US-Vorwahlen Was will Obama, was Clinton?

  • von Tobias Betz
Es ist ein heftiger, ein spannender Zweikampf: Hillary Clinton und Barack Obama ringen um die Präsidentschaftskandidatur der US-Demokraten. Clinton setzt dabei auf Erfahrung, Obama verspricht den Wandel. Doch wofür stehen die beiden Konkurrenten eigentlich noch? stern.de gibt einen Überblick über ihre politischen Positionen.

Nach den Vorwahlen in Nevada steht es 2:1 im Rennen um die US-Präsidentschaftskandidatur der Demokraten zwischen Hillary Clinton und Barack Obama. Doch schon bei der nächsten Etappe South Carolina am 26. Januar könnte sich das Blatt wieder zu Gunsten von Obama wenden. Afro-Amerikaner machen dort rund die Hälfte der Wähler aus - es könnte ein entscheidender Vorteil für den schwarzen Senator aus Illinois sein. Bisher stand die Frage nach Erfahrung, die Clinton repräsentiert, oder "Change", dem Wandel, den Obama verspricht, im Mittelpunkt der Vorwahlen. Die inhaltlichen Differenzen spielten in der Öffentlichkeit eine kleinere Rolle. Wohl auch deshalb, weil beide Kandidaten in vielen Punkten übereinstimmen. In der Innenpolitik bieten beide das Standardprogramm der Demokraten. Große Unterschiede finden sich nur in der Gesundheitspolitik. Auch in der Außenpolitik gibt es einige Differenzen, besonders beim Thema Iran.

Experten sehen beide Kandidaten mit gemischten Gefühlen. "Obama spricht vom Wandel.

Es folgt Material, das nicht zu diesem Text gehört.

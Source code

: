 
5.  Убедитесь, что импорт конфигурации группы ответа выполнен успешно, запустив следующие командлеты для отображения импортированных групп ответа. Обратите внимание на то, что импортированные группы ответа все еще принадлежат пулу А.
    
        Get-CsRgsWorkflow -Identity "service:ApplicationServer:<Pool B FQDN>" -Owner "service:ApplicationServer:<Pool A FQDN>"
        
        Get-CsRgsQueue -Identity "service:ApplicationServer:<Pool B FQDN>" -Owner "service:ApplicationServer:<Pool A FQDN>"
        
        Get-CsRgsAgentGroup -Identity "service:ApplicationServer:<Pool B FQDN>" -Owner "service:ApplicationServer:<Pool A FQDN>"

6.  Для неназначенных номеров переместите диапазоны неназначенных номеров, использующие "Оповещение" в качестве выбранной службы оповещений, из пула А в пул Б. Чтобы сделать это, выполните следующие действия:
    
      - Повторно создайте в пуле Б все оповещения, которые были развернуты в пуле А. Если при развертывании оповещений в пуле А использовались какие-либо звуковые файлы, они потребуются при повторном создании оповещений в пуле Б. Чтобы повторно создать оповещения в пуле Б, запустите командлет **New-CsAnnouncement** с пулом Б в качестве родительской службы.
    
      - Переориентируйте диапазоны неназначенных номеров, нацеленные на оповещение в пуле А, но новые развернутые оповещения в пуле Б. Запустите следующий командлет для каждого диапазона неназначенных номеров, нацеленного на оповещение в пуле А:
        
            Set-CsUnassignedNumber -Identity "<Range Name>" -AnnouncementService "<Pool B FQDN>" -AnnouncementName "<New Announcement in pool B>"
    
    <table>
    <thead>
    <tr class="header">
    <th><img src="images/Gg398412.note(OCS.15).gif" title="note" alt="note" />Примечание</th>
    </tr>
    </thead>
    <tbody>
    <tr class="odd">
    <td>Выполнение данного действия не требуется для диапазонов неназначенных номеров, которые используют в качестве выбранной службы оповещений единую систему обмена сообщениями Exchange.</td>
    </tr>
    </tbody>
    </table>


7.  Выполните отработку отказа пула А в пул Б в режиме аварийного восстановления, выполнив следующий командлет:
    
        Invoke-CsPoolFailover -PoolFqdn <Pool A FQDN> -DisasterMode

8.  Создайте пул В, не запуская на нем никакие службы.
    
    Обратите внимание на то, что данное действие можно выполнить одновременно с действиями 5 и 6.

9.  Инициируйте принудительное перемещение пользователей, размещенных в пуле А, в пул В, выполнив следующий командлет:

Viele seiner Vorschläge sind aber noch sehr vage", sagt Robert Lieber, Politikwissenschaftler an der Georgetown Universität in Washington. Hillary Clinton dagegen setzt auf Erfahrung - für sie die wichtigste Eigenschaft eines amerikanischen Präsidenten. Walter Russel Mead, Experte für US-Außenpolitik am Think Tank "Council on Foreign Relations" widerspricht: "Erfahrung ist sicher hilfreich, aber viel wichtiger ist Glück und ein gutes Urteilsvermögen", so Mead. Dennoch: Das Obama-Fieber ist auch an den Experten nicht spurlos vorüber gegangen. "Obama bringt frischen Wind nach Washington, dem jungen John F. Kennedy nicht ganz unähnlich", meint Kollege Lieber.

Wirtschaft

Die New Yorker Senatorin Clinton hat ein 70 Milliarden-Dollar schweres Maßnahmenpaket vorgeschlagen, um eine mögliche Rezession abzuwenden. Es beinhaltet Ausgaben in Höhe von 40 Milliarden Dollar für Heizungsbeihilfen, eine Erweiterung der Arbeitslosenversicherung und Investitionen im Bereich Energieeffizienz. Der Rest des Geldes soll Familien mit niedrigem Einkommen zugutekommen, die von der Hypotheken-Krise betroffen sind. Sollte dies nicht helfen, schlägt Clinton weitere Ausgaben in Höhe von 40 Milliarden Dollar vor, mit denen Steuervergünstigungen für Angestellte mit niedrigem und mittlerem Einkommen finanziert werden sollen.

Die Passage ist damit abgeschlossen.